I Ran an 80B Coding Model Locally with Claude Code. It Took 1 Hour Instead of 9 Minutes. Here's What Was Wrong.
The Dream Setup
I finally got Claude Code running with my own local LLM. Everything local, everything private, running on my Mac Mini M4 Pro. No API keys, no cloud costs, no data leaving my network. Just me, my hardware, and a 79.7 billion parameter coding model.
But something was very wrong. A simple task (scaffolding a Django REST API with JWT authentication) took 1 hour.
At 23 tokens per second, the ~13,000 tokens of output should have taken about 9 minutes. Where did the other 51 minutes go?
This post walks through how I diagnosed the problem, what I learned about how LLM inference actually works, and the specific fixes that brought the time down significantly. If you’re running Claude Code with Ollama (or any local LLM), this will save you a lot of frustration.
My Setup
- Hardware: Mac Mini M4 Pro, 64GB unified memory
- Model:
qwen3-coder-next:q4_K_M, a 79.7B parameter coding model, quantized to Q4_K_M (~48 GB on disk, ~54 GB in GPU memory) - Inference server: Ollama, running on the Mac Mini
- Client: Claude Code v2.1.42, connecting to Ollama from another Mac on the local network
- Launch command:
ANTHROPIC_AUTH_TOKEN=ollama \ ANTHROPIC_BASE_URL=http://192.168.10.1:11434 \ ANTHROPIC_API_KEY="" \ claude --model qwen3-coder-next:q4_K_M
Raw benchmarks looked promising. When I tested the model directly via Ollama’s API:
- Token generation: ~23 tokens/second
- Prompt evaluation: ~20 tokens/second
Those numbers aren’t blazing fast, but they’re perfectly usable. So why was the full Claude Code session so painfully slow?
The Problem
The numbers told a clear story:
| Metric | Value |
|---|---|
| Total wall time | ~66 minutes |
| Output tokens | ~13,000 |
| Generation speed | 23 tok/s |
| Expected generation time | ~9 minutes |
| Unexplained overhead | ~57 minutes |
Nearly 90% of the time was spent doing something other than generating tokens. But what?
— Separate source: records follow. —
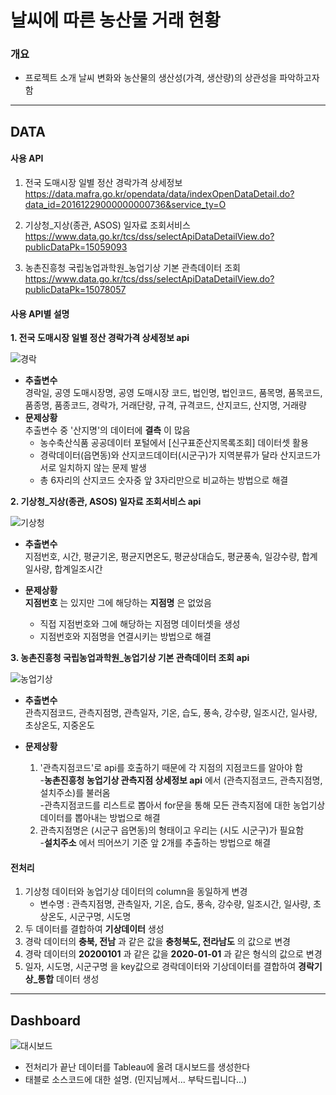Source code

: # 날씨에 따른 농산물 거래 현황

### 개요
- 프로젝트 소개
    	날씨 변화와 농산물의 생산성(가격, 생산량)의 상관성을 파악하고자 함
***
## DATA  
#### 사용 API  

   1. 전국 도매시장 일별 정산 경락가격 상세정보  
  <https://data.mafra.go.kr/opendata/data/indexOpenDataDetail.do?data_id=20161229000000000736&service_ty=O>
          
   2. 기상청_지상(종관, ASOS) 일자료 조회서비스  
        <https://www.data.go.kr/tcs/dss/selectApiDataDetailView.do?publicDataPk=15059093>
          
   3. 농촌진흥청 국립농업과학원_농업기상 기본 관측데이터 조회  
        <https://www.data.go.kr/tcs/dss/selectApiDataDetailView.do?publicDataPk=15078057>

#### 사용 API별 설명  
__1. 전국 도매시장 일별 정산 경락가격 상세정보 api__  

![경락](https://drive.google.com/uc?id=1YxZ04adLRZz2XoPfpYXXNI5XnFHs9l2N)  
   - __추출변수__  
    경락일, 공영 도매시장명, 공영 도매시장 코드, 법인명, 법인코드, 품목명, 품목코드, 품종명, 품종코드, 경락가, 거래단량, 규격, 규격코드, 산지코드, 산지명, 거래량  
   - __문제상황__  
    	 추출변수 중 '산지명'의 데이터에 __결측__ 이 많음  
       - 농수축산식품 공공데이터 포털에서 [신구표준산지목록조회] 데이터셋 활용  
       - 경락데이터(읍면동)와 산지코드데이터(시군구)가 지역분류가 달라 산지코드가 서로 일치하지 않는 문제 발생  
       - 총 6자리의 산지코드 숫자중 앞 3자리만으로 비교하는 방법으로 해결


__2. 기상청_지상(종관, ASOS) 일자료 조회서비스 api__  

![기상청](https://drive.google.com/uc?id=1zp8gCx4jRDt7nkY7nRVlnULIQ555V_Ap)  
   - __추출변수__  
    	 지점번호, 시간, 평균기온, 평균지면온도, 평균상대습도, 평균풍속, 일강수량, 합계일사량, 합계일조시간  
       
   - __문제상황__  
     __지점번호__ 는 있지만 그에 해당하는 __지점명__ 은 없었음  
        - 직접 지점번호와 그에 해당하는 지점명 데이터셋을 생성  
       - 지점번호와 지점명을 연결시키는 방법으로 해결  
       

__3. 농촌진흥청 국립농업과학원_농업기상 기본 관측데이터 조회 api__  

![농업기상](https://drive.google.com/uc?id=1n4VEB7LlPF4u7x5UK1x9Z3OTit74bNOc)  
   - __추출변수__  
  관측지점코드, 관측지점명, 관측일자, 기온, 습도, 풍속, 강수량, 일조시간, 일사량, 초상온도, 지중온도  
       
   - __문제상황__  
       1. '관측지점코드'로 api를 호출하기 때문에 각 지점의 지점코드를 알아야 함  
           -__농촌진흥청 농업기상 관측지점 상세정보 api__ 에서 (관측지점코드, 관측지점명, 설치주소)를 불러옴  
           -관측지점코드를 리스트로 뽑아서 for문을 통해 모든 관측지점에 대한 농업기상데이터를 뽑아내는 방법으로 해결  
       2. 관측지점명은 (시군구 읍면동)의 형태이고 우리는 (시도 시군구)가 필요함  
           -__설치주소__ 에서 띄어쓰기 기준 앞 2개를 추출하는 방법으로 해결  
            
            
#### 전처리  
1. 기상청 데이터와 농업기상 데이터의 column을 동일하게 변경  
   - 변수명 : 관측지점명, 관측일자, 기온, 습도, 풍속, 강수량, 일조시간, 일사량, 초상온도, 시군구명, 시도명  
2. 두 데이터를 결합하여 __기상데이터__ 생성  
3. 경락 데이터의 __충북, 전남__ 과 같은 값을 __충청북도, 전라남도__ 의 값으로 변경  
4. 경락 데이터의 __20200101__ 과 같은 값을 __2020-01-01__ 과 같은 형식의 값으로 변경  
5. 일자, 시도명, 시군구명 을 key값으로 경락데이터와 기상데이터를 결합하여 __경락기상_통합__ 데이터 생성  


***
## Dashboard  

![대시보드](https://drive.google.com/uc?id=1wCpowf04WQqn3z9z5smkTawflzORG6mN)  
- 전처리가 끝난 데이터를 Tableau에 올려 대시보드를 생성한다  
- 태블로 소스코드에 대한 설명. (민지님께서... 부탁드립니다...)
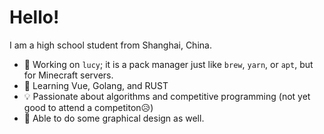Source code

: # Hello!

I am a high school student from Shanghai, China. 

- 🔭 Working on `lucy`; it is a pack manager just like `brew`, `yarn`, or `apt`, but for Minecraft servers.
- 🌱 Learning Vue, Golang, and RUST
- 💡 Passionate about algorithms and competitive programming (not yet good to attend a competiton😥)
- 🎨 Able to do some graphical design as well.
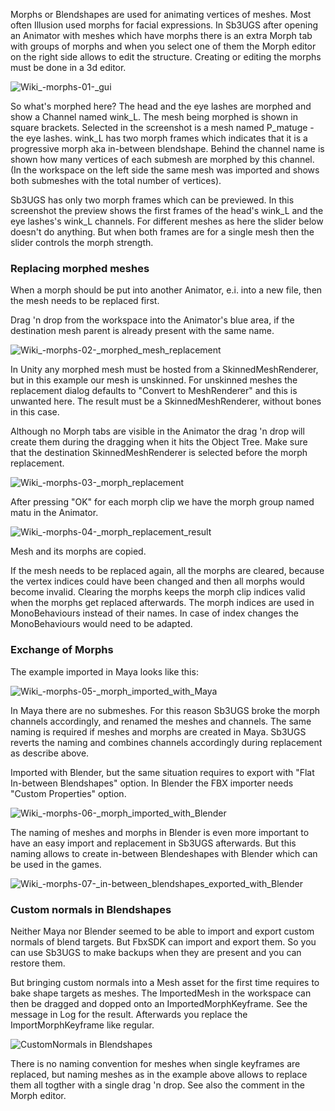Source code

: Morphs or Blendshapes are used for animating vertices of meshes. Most often Illusion used morphs for facial expressions. In Sb3UGS after opening an Animator with meshes which have morphs there is an extra Morph tab with groups of morphs and when you select one of them the Morph editor on the right side allows to edit the structure. Creating or editing the morphs must be done in a 3d editor.

![Wiki_-_morphs_-_01_-_gui](https://user-images.githubusercontent.com/104311725/167836373-65c272b3-c290-4966-89d4-0668f0987288.png)

So what's morphed here? The head and the eye lashes are morphed and show a Channel named wink_L. The mesh being morphed is shown in square brackets. Selected in the screenshot is a mesh named P_matuge - the eye lashes. wink_L has two morph frames which indicates that it is a progressive morph aka in-between blendshape. Behind the channel name is shown how many vertices of each submesh are morphed by this channel. (In the workspace on the left side the same mesh was imported and shows both submeshes with the total number of vertices).


Sb3UGS has only two morph frames which can be previewed. In this screenshot the preview shows the first frames of the head's wink_L and the eye lashes's wink_L channels. For different meshes as here the slider below doesn't do anything. But when both frames are for a single mesh then the slider controls the morph strength.
### Replacing morphed meshes

When a morph should be put into another Animator, e.i. into a new file, then the mesh needs to be replaced first.

Drag 'n drop from the workspace into the Animator's blue area, if the destination mesh parent is already present with the same name.

![Wiki_-_morphs_-_02_-_morphed_mesh_replacement](https://user-images.githubusercontent.com/104311725/167836503-92330325-b24d-48e7-8398-3ef2c0240f31.png)

In Unity any morphed mesh must be hosted from a SkinnedMeshRenderer, but in this example our mesh is unskinned. For unskinned meshes the replacement dialog defaults to "Convert to MeshRenderer" and this is unwanted here. The result must be a SkinnedMeshRenderer, without bones in this case.


Although no Morph tabs are visible in the Animator the drag 'n drop will create them during the dragging when it hits the Object Tree. Make sure that the destination SkinnedMeshRenderer is selected before the morph replacement.

![Wiki_-_morphs_-_03_-_morph_replacement](https://user-images.githubusercontent.com/104311725/167836678-dd2f0c24-d454-4af7-b616-c6cb2f6899ee.png)

After pressing "OK" for each morph clip we have the morph group named matu in the Animator.

![Wiki_-_morphs_-_04_-_morph_replacement_result](https://user-images.githubusercontent.com/104311725/167836807-6fcfbbf4-bd96-4728-9dc9-dc113a75e705.png)

Mesh and its morphs are copied.

If the mesh needs to be replaced again, all the morphs are cleared, because the vertex indices could have been changed and then all morphs would become invalid. Clearing the morphs keeps the morph clip indices valid when the morphs get replaced afterwards. The morph indices are used in MonoBehaviours instead of their names. In case of index changes the MonoBehaviours would need to be adapted.
### Exchange of Morphs

The example imported in Maya looks like this:

![Wiki_-_morphs_-_05_-_morph_imported_with_Maya](https://user-images.githubusercontent.com/104311725/167836989-f1b6089d-a30d-4cb6-9533-4f7432cab77d.png)

In Maya there are no submeshes. For this reason Sb3UGS broke the morph channels accordingly, and renamed the meshes and channels. The same naming is required if meshes and morphs are created in Maya. Sb3UGS reverts the naming and combines channels accordingly during replacement as describe above.


Imported with Blender, but the same situation requires to export with "Flat In-between Blendshapes" option. In Blender the FBX importer needs "Custom Properties" option.

![Wiki_-_morphs_-_06_-_morph_imported_with_Blender](https://user-images.githubusercontent.com/104311725/167837143-24715dea-0839-4c89-bd96-fad91fe93fa1.png)

The naming of meshes and morphs in Blender is even more important to have an easy import and replacement in Sb3UGS afterwards. But this naming allows to create in-between Blendeshapes with Blender which can be used in the games.

![Wiki_-_morphs_-_07_-_in-between_blendshapes_exported_with_Blender](https://user-images.githubusercontent.com/104311725/167837260-a3b04fee-7d62-4753-acf2-c02ed3f0ec77.png)

### Custom normals in Blendshapes

Neither Maya nor Blender seemed to be able to import and export custom normals of blend targets. But FbxSDK can import and export them. So you can use Sb3UGS to make backups when they are present and you can restore them.

But bringing custom normals into a Mesh asset for the first time requires to bake shape targets as meshes. The ImportedMesh in the workspace can then be dragged and dopped onto an ImportedMorphKeyframe. See the message in Log for the result. Afterwards you replace the ImportMorphKeyframe like regular.

![CustomNormals in Blendshapes](https://github.com/enimaroah-cubic/Sb3UGS/assets/104311725/df759b21-b0d0-44f6-9502-2809d770420e)

There is no naming convention for meshes when single keyframes are replaced, but naming meshes as in the example above allows to replace them all togther with a single drag 'n drop. See also the comment in the Morph editor.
How I Found the Bottleneck
Claude Code writes debug logs to ~/.claude/debug/. Each session gets its own log file. I opened up the log for my slow session (f519f739-d0f9-41b1-ab4c-a7e01a0e447e.txt, 395 KB of trace data) and started looking at timestamps.
The key was comparing two events for each API call:
- API request sent: when Claude Code sends a request to Ollama
- Stream started: when the first token comes back
The gap between these two timestamps is the prompt evaluation time, the model “reading” all the input before it can start “writing” a response.
Here’s what I found:
| Request | Wait Time | Input Tokens |
|---|---|---|
| First call (cold start) | 77 seconds | 121 |
| Call at 17K tokens | 15 seconds | 17,173 |
| Mid-session | 66 seconds | ~25,000 |
| Late session | 132 seconds | ~30,000 |
| Near the end | 194 seconds | ~34,566 |
The wait times were growing because the input context was growing, and it was growing far beyond what the model could actually handle. More on that in a moment.
With 57 API round-trips in a single session, each one incurring 15–194 seconds of prompt evaluation overhead, the math becomes obvious: most of the hour was spent waiting for the model to re-read the conversation history before generating each response.

Credits: Generated using NotebookLM
Understanding What Happens During Inference
Before getting into the fixes, it helps to understand what happens when a local LLM processes your request. I’ll use analogies here. For the full technical breakdown with formulas and memory calculations, see my companion post: LLM Inference Internals: KV Cache, Flash Attention, and Optimizing for Apple Silicon.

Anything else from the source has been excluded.